I expect it will be painful for these Champagne Socialists.

The Penguin

Even When They Fuck Off, They Trough!


I had no idea of the extent of the feather-bedding of MPs on retirement or losing office.

But I am not surprised that the road block to reform is once again the Shop Steward For Troughing.

Yet another disgraceful benefit for our elected representatives, far removed from ordinary commercial realities. How many of those losing their jobs in the current Gordon McBroom-fuelled recession will get anything like this sort of golden goodbye? Unless they are Sir Fred Goodwin and his ilk, of course.

The Penguin

Is This For Real? Local Government Ombudsman Forced To Investigate Why Canterbury Is Not Gay Enough?


What is the country coming to?

Some Poof Pressure Group is upset because Canterbury has no gay bar. The nearest is apparently in Margate, and so there is no where in the ancient city for would be bum chums to gather and display "LBGT culture". Their complaint to the City Council got them nowhere apart from £4,000 of ratepayers' money, so now they have complained to the Local Government Ombudsman.

Never mind a fucking gay bar, bring back the stocks!

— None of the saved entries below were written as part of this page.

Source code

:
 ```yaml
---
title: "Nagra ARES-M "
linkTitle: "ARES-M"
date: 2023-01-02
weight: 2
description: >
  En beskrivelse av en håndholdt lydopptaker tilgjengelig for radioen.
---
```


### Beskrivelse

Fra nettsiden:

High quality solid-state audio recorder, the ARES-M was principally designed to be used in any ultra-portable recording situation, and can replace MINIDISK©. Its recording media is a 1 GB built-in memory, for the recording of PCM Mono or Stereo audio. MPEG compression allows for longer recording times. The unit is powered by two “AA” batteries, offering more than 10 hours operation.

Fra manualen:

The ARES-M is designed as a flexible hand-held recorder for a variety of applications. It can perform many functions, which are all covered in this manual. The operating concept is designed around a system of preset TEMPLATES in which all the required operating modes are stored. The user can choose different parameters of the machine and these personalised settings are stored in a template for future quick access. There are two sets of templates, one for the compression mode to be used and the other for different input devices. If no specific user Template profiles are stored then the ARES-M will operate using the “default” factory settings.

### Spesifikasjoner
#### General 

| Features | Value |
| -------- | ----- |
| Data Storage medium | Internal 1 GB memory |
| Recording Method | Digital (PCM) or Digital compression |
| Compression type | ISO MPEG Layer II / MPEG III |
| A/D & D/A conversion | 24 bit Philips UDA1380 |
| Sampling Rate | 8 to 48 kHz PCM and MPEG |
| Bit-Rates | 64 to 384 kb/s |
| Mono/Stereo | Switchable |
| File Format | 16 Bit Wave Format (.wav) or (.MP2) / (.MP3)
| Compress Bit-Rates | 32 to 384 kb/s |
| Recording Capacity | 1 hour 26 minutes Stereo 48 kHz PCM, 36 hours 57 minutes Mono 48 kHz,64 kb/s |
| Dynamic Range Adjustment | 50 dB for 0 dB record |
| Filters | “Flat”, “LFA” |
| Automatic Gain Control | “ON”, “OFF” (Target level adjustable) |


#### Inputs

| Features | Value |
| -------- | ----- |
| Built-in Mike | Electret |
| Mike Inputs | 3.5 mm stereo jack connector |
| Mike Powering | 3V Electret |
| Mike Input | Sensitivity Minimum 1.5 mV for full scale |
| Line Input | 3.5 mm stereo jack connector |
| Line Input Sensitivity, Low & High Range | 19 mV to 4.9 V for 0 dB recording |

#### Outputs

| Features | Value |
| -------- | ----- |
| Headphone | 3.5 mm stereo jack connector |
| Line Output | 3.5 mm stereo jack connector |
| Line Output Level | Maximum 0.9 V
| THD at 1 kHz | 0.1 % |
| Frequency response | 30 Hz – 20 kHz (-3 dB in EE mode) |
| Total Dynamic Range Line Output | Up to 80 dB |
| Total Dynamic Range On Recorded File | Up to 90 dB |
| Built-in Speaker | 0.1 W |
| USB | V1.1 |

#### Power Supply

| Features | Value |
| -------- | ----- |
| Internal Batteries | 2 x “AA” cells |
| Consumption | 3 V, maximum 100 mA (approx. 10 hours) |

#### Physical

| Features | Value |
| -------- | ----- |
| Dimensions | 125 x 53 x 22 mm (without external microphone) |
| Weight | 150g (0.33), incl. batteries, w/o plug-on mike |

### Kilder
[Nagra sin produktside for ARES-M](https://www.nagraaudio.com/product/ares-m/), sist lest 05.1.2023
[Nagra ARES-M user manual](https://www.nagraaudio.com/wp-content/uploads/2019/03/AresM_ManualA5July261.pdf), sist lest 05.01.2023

I don't give a toss what consenting adults want to get up to, but when they think they have a right to my fucking money to help them promote perversion, they can fuck right off.

The Penguin

Very Convenient, All That Shredding


Only Needs An Apple In His Mouth

Call me a cynical old Penguin if you must, but I do not see the convenient shredding all of expense claims and receipts prior to 2005 as good housekeeping. It is blatant cover-up.

Companies and individuals are required by law to keep record for 6 years.

The shredding, ordered by that fat Scottish Trough Pig Speaker Martin in the face of requests under the Freedom Of Information Act, was on the face of it illegal.

Worse, they managed "accidentally" to destroy Tony Bliar's expense claims and receipts even before the massed shredding was ordered, although they were subject to a specific FOI request.

Just coincidence? Do you still believe in Father Christmas?

The Penguin

Wednesday, 13 May 2009

Fuck Me, He Even Looks Like An Ugly Pig!


“I do not believe any offence has been committed."

Elliot Morley should be facing prosecution for fraud and theft.

How on earth could this blatant troughing be a "mistake"? You don't just forget that you've paid your fucking mortgage off!!

The Penguin

Corruption, Corruption - Fish Rot From The Head.


Do you suppose that the welter of corruption headlines lately could be related to the example being set by out elected and unelected representatives in Parliament?

After all fish rot from the head.

As well the the Westminster Gravy Train, Cash For Honours, Dodgy Donations, Amazingly Short Sentences For Muslim Peer, Legislation For Sale, we now find that a head teacher at some flagship school in Brent has been suspended over allegations of million pound bonus fraud.

Naturally they tried to silence the whistleblower.

Equally naturally, it seems that there's a whiff of Africa and India about this. The bursar Columbus Udokoro is also suspended, and the head of the governors is a Dr. I P Patel. I wonder if he's a friend of Keith Vaz?

I'm pretty sure I deleted a load of emails from Columbus Udokoro the other year, all of them offering me an amazing deal if I just helped him getting some money out of Nigeria. Or it may have been a very similar name.

Still, it's very reassuring to know that Ed Balls in on the case.